=== Begin Enclosure ===

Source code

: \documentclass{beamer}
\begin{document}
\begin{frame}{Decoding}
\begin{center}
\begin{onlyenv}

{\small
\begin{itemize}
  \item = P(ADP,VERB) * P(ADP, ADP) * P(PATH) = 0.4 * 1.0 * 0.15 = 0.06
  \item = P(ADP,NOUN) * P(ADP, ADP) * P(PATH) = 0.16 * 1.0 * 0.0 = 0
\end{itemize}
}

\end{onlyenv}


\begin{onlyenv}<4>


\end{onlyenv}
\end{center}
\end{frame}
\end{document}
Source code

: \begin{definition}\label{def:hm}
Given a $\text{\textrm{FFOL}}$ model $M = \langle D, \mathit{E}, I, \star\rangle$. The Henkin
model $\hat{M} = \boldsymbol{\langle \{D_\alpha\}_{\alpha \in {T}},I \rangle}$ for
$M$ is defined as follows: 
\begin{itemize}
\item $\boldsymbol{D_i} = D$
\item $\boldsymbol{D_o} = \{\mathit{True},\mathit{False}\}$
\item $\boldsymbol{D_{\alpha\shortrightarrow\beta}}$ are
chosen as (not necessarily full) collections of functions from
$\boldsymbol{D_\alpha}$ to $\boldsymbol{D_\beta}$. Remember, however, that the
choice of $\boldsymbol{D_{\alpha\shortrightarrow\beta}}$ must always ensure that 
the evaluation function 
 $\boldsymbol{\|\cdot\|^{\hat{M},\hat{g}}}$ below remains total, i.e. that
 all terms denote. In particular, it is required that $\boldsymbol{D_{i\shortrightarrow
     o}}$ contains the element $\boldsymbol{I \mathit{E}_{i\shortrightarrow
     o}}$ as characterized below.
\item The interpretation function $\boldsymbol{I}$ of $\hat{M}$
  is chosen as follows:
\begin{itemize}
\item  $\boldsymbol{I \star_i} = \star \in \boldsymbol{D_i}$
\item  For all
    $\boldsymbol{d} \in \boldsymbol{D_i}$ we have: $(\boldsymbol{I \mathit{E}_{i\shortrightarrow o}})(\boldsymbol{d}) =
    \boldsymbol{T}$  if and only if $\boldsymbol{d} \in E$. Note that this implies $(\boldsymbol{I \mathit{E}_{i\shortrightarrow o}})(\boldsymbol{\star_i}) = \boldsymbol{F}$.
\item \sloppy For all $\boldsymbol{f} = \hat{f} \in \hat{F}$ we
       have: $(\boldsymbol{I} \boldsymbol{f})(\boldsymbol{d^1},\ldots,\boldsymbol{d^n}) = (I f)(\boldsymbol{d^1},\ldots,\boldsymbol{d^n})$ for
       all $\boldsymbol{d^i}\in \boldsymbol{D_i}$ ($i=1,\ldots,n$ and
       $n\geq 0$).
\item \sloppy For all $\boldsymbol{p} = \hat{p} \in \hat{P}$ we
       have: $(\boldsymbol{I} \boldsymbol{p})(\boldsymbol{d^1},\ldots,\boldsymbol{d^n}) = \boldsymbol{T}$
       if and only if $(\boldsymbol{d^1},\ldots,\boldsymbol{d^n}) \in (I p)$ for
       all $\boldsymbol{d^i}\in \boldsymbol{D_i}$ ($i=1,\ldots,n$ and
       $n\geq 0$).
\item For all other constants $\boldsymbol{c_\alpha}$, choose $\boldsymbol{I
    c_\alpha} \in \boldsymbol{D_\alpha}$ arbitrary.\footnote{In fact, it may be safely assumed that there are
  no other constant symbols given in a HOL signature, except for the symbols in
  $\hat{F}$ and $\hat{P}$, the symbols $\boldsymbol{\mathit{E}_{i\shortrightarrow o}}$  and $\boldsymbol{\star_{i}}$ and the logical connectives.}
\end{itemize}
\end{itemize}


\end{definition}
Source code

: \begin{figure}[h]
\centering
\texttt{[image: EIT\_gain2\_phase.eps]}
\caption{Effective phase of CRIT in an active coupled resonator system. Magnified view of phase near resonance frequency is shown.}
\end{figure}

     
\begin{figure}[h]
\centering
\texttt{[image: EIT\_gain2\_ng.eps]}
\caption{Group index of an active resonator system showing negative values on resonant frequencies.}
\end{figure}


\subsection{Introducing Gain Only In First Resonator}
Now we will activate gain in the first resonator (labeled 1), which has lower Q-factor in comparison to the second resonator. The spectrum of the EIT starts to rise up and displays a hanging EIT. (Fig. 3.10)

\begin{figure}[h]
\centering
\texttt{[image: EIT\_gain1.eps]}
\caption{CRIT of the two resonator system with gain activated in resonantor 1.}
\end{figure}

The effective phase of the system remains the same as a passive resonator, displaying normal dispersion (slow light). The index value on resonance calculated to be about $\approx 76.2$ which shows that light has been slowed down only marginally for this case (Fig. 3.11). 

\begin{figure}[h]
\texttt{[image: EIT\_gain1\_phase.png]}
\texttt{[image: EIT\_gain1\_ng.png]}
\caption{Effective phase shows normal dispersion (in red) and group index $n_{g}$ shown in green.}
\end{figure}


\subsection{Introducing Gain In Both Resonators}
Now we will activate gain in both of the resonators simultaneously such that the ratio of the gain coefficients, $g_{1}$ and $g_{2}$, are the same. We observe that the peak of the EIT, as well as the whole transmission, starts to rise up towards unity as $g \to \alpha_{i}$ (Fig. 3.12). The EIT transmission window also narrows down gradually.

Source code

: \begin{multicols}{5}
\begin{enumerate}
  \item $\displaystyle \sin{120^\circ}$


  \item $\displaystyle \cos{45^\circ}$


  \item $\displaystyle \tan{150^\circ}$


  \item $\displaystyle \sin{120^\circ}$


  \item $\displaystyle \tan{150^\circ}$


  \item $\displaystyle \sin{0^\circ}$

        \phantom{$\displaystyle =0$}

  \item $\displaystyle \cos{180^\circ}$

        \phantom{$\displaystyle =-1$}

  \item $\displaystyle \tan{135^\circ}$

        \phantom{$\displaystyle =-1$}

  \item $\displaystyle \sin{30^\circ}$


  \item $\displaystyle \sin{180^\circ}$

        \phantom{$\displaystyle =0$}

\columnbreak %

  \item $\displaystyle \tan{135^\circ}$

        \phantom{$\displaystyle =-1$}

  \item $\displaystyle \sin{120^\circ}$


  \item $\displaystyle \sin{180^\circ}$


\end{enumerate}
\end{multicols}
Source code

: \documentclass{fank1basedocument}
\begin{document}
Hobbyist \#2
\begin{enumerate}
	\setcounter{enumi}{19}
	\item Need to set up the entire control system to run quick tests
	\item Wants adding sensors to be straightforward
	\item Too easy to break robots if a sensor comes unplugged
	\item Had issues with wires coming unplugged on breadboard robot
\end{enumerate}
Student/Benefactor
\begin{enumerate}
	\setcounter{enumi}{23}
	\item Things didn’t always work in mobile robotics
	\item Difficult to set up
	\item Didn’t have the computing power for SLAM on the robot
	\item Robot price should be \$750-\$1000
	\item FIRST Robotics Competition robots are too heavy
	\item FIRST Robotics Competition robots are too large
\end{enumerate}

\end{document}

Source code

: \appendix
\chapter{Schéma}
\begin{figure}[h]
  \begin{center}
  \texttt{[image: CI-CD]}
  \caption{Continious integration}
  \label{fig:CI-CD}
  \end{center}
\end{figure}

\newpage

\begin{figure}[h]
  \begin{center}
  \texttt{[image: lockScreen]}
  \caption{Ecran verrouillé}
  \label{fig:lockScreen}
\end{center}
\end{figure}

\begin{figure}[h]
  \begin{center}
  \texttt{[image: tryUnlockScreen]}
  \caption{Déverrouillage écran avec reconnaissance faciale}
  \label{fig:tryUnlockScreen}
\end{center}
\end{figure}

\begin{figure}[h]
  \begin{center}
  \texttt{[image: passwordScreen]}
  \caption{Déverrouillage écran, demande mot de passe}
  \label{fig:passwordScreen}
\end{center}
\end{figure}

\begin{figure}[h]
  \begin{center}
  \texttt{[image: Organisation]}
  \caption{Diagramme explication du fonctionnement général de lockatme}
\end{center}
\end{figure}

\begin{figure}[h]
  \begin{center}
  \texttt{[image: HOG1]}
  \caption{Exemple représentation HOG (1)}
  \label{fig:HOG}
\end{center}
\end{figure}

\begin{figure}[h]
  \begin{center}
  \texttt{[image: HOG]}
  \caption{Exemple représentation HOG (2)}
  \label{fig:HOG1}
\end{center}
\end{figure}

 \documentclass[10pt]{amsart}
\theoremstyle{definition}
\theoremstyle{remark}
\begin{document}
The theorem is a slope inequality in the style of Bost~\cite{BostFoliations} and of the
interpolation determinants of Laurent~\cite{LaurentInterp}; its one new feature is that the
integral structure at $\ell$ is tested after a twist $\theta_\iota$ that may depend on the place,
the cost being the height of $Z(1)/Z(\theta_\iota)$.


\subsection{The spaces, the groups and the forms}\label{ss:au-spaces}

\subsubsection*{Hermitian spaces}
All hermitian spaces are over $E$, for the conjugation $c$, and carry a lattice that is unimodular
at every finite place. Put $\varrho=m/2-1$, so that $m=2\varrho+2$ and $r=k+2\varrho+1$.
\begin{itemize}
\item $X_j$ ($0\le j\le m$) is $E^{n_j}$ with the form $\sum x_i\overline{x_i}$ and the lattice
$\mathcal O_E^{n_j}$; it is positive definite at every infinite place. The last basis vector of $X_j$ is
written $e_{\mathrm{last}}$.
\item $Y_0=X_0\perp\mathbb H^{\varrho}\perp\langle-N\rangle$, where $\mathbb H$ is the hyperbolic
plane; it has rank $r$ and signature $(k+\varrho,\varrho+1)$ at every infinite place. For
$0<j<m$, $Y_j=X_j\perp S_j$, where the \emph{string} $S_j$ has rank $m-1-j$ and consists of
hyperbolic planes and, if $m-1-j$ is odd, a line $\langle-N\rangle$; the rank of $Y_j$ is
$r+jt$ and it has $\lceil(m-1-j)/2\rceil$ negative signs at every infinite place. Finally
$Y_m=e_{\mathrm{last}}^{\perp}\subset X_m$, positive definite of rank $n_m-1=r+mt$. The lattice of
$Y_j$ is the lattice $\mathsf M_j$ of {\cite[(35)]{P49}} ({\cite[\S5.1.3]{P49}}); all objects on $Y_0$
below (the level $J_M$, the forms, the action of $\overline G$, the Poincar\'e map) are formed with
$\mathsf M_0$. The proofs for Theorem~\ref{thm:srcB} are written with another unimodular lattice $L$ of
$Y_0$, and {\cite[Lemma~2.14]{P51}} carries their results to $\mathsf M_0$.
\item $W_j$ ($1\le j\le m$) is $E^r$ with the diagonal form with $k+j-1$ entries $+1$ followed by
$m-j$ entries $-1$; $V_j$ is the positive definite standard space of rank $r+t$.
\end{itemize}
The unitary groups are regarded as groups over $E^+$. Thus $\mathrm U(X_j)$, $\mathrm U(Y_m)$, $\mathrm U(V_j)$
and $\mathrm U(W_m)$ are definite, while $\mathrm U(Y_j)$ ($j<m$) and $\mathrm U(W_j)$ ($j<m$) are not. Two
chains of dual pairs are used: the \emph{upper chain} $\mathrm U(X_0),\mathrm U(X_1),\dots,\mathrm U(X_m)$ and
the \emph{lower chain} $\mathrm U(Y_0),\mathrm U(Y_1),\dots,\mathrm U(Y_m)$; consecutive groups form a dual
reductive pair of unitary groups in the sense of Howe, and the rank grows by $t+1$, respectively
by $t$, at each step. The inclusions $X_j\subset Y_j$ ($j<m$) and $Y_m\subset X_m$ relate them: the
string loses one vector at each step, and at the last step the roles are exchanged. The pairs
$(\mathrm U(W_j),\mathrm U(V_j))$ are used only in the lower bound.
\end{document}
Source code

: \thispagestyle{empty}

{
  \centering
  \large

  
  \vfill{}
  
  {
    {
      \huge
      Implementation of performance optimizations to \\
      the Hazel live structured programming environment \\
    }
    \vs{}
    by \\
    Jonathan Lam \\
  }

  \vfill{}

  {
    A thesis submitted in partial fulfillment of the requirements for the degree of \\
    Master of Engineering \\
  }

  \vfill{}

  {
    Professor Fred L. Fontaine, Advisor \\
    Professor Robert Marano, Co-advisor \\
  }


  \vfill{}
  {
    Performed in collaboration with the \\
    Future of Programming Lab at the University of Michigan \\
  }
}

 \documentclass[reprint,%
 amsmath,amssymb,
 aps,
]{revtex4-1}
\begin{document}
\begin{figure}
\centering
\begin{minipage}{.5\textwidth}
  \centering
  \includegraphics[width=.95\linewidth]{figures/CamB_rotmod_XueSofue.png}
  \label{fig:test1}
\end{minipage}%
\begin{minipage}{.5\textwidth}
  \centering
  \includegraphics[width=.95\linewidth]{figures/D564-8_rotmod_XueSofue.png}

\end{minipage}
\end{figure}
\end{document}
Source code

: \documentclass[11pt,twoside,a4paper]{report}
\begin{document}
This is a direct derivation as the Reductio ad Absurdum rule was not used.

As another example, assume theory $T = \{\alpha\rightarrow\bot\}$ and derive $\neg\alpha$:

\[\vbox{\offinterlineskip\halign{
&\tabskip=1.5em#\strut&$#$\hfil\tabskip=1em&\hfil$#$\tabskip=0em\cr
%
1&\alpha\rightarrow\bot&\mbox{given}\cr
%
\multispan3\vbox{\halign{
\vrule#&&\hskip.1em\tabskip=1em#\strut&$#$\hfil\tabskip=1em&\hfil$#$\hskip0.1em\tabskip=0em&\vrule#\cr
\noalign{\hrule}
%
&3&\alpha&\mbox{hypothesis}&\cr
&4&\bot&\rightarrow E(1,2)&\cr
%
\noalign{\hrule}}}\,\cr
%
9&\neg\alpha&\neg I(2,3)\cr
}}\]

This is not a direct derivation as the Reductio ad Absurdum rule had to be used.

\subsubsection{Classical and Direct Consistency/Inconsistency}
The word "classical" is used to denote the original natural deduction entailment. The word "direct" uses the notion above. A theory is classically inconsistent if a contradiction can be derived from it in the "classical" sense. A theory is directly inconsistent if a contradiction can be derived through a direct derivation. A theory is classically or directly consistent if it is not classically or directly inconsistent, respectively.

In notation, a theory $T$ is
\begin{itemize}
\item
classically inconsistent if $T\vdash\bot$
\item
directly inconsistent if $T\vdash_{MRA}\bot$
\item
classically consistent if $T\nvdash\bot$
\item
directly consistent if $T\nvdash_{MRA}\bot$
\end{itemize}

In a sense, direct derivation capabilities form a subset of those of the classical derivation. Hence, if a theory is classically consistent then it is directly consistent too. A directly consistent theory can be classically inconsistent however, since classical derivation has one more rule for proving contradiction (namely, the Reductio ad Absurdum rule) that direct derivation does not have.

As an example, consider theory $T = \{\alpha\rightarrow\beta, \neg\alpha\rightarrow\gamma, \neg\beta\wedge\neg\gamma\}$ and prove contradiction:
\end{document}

=== End Enclosure ===

◆ WORK INSTRUCTION ◆
Say only the number of lines of the data above in which the string "unplugged" occurs.

◆ EXERCISE RESPONSE ◆
2